Santé / Sciences

Les interdictions de voyage sont-elles efficaces contre la propagation du coronavirus?

Temps de lecture : 2 min

Ni oui, ni non, les recherches sur le sujet sont trop lacunaires pour en tirer la moindre conclusion.

Certains voudraient voir les avions cloués au sol, mais cela ne sert pas forcément à grand-chose. | skeeze via Pixabay
Certains voudraient voir les avions cloués au sol, mais cela ne sert pas forcément à grand-chose. | skeeze via Pixabay

Au secours! Une épidémie! Restez chez vous! Fermez les frontières! Clouez les avions au sol!

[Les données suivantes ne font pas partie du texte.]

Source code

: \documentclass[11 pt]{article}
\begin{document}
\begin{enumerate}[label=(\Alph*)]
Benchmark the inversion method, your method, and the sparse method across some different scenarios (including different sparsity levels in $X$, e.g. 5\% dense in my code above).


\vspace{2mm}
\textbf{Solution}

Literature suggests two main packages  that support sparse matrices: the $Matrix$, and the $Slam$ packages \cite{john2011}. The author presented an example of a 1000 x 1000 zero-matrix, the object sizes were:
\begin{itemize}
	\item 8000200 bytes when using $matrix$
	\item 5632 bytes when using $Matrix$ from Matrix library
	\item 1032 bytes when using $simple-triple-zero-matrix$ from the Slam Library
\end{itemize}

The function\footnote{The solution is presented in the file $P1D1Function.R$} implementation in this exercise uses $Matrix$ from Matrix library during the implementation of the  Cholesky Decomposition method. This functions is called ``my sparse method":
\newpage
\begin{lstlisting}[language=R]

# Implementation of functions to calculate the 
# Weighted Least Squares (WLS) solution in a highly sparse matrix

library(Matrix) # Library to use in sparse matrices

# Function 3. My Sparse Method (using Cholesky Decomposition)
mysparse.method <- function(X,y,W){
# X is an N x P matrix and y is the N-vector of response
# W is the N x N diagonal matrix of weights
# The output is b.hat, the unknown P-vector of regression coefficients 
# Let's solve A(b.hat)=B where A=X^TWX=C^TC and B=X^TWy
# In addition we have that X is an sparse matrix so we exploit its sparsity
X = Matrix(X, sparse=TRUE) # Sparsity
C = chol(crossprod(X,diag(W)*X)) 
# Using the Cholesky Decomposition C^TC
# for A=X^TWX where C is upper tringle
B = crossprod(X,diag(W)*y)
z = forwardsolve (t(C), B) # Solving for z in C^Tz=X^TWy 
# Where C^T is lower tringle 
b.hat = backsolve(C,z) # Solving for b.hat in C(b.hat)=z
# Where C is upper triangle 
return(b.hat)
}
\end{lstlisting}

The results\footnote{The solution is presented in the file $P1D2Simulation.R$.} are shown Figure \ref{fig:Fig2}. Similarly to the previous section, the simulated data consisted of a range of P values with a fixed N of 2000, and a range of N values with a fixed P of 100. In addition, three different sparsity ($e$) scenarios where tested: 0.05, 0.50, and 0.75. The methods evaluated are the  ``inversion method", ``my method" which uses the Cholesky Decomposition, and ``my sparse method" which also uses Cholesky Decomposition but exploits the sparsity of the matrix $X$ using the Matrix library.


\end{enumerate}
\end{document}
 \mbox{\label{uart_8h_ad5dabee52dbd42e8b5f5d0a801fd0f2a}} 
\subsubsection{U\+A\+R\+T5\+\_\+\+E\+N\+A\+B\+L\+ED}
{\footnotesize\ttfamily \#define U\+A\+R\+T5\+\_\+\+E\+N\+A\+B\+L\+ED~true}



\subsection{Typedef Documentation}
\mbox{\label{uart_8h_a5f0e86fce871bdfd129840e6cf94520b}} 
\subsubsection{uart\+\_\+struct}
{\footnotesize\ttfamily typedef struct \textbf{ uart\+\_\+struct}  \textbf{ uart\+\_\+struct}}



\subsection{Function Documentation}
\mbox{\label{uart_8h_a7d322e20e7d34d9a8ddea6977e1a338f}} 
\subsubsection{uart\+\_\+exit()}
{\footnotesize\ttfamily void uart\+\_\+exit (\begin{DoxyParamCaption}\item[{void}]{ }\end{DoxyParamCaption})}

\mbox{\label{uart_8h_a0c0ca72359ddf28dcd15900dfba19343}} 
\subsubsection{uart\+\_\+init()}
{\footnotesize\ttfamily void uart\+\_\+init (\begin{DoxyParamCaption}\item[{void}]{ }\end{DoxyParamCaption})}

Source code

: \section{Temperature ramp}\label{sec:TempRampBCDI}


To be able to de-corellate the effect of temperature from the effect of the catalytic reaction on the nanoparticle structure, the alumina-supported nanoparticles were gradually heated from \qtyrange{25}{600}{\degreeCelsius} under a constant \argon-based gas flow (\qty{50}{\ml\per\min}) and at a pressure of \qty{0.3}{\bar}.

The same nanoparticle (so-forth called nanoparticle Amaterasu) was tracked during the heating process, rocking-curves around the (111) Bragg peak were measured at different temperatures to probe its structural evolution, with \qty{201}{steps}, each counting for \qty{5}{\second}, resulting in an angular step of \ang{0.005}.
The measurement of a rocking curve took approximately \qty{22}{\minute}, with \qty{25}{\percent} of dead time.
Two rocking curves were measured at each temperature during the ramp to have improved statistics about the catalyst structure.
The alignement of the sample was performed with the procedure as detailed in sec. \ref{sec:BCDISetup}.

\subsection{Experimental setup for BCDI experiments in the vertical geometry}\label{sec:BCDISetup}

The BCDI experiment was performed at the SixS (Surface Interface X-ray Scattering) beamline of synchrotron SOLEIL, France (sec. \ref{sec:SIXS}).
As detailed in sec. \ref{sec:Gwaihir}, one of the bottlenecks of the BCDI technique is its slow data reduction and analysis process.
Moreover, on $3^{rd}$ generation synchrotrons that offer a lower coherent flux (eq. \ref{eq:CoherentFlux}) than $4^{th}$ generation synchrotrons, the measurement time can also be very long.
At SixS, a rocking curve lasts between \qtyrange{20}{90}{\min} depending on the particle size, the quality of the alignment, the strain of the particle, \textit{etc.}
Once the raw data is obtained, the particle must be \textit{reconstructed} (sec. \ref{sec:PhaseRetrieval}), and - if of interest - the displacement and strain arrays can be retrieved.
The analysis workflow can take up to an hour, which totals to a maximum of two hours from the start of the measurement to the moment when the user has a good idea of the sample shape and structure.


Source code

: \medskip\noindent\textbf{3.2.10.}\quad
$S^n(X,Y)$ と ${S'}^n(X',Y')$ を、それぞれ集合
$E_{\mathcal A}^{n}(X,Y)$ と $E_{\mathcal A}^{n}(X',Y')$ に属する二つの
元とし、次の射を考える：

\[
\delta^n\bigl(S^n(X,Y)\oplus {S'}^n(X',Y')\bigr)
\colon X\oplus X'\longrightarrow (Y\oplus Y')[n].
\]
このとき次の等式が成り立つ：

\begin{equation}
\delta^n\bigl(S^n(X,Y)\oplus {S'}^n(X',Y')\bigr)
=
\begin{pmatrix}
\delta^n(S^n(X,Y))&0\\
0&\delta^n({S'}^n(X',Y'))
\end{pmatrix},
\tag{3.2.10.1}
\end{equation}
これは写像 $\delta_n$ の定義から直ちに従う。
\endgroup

Comme d'autres maladies émergentes avant lui, le coronavirus Covid-19 n'a pas son pareil pour nous stimuler des envies d'isolement et de restrictions de mouvements.

Mais sait-on au moins si des mesures aussi extrêmes que les interdictions de vol en provenance de zones infectées, comme le préconisait le 23 février Marine Le Pen sur RTL, ont un quelconque intérêt?

Nicole A. Errett, Lauren M. Sauer et Lainie Rutkow, chercheuses aux universités de Washington et de Johns Hopkins, ont décortiqué la littérature scientifique sur le sujet et répondent... qu'on n'en sait à peu près rien.

Des lacunes à combler avant la prochaine épidémie

Premier constat de leur étude: les données sur l'efficacité des interdictions de voyager sont bien trop rares pour pouvoir en tirer une quelconque conclusion solide. Le second, c'est que si ce genre de mesures drastiques peut retarder de quelques jours ou semaines l'arrivée d'une maladie infectieuse dans un pays, à long terme, rien ne sert de se leurrer. Comme le nuage de Tchernobyl, les pathogènes trouvent toujours un moyen de traverser les frontières.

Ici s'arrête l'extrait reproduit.